(Plain-text document sources)
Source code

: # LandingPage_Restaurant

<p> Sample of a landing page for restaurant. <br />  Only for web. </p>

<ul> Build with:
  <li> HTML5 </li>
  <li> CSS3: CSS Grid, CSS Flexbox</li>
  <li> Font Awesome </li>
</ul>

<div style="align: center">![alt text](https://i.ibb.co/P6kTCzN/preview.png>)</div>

* Description of the task
Quote all of the entries verbatim.

* Reply
Source code

: # LandingPage_Restaurant

<p> Sample of a landing page for restaurant. <br />  Only for web. </p>

<ul> Build with:
  <li> HTML5 </li>
  <li> CSS3: CSS Grid, CSS Flexbox</li>
  <li> Font Awesome </li>
</ul>

<div style="align: center">![alt text](https://i.ibb.co/P6kTCzN/preview.png>)</div>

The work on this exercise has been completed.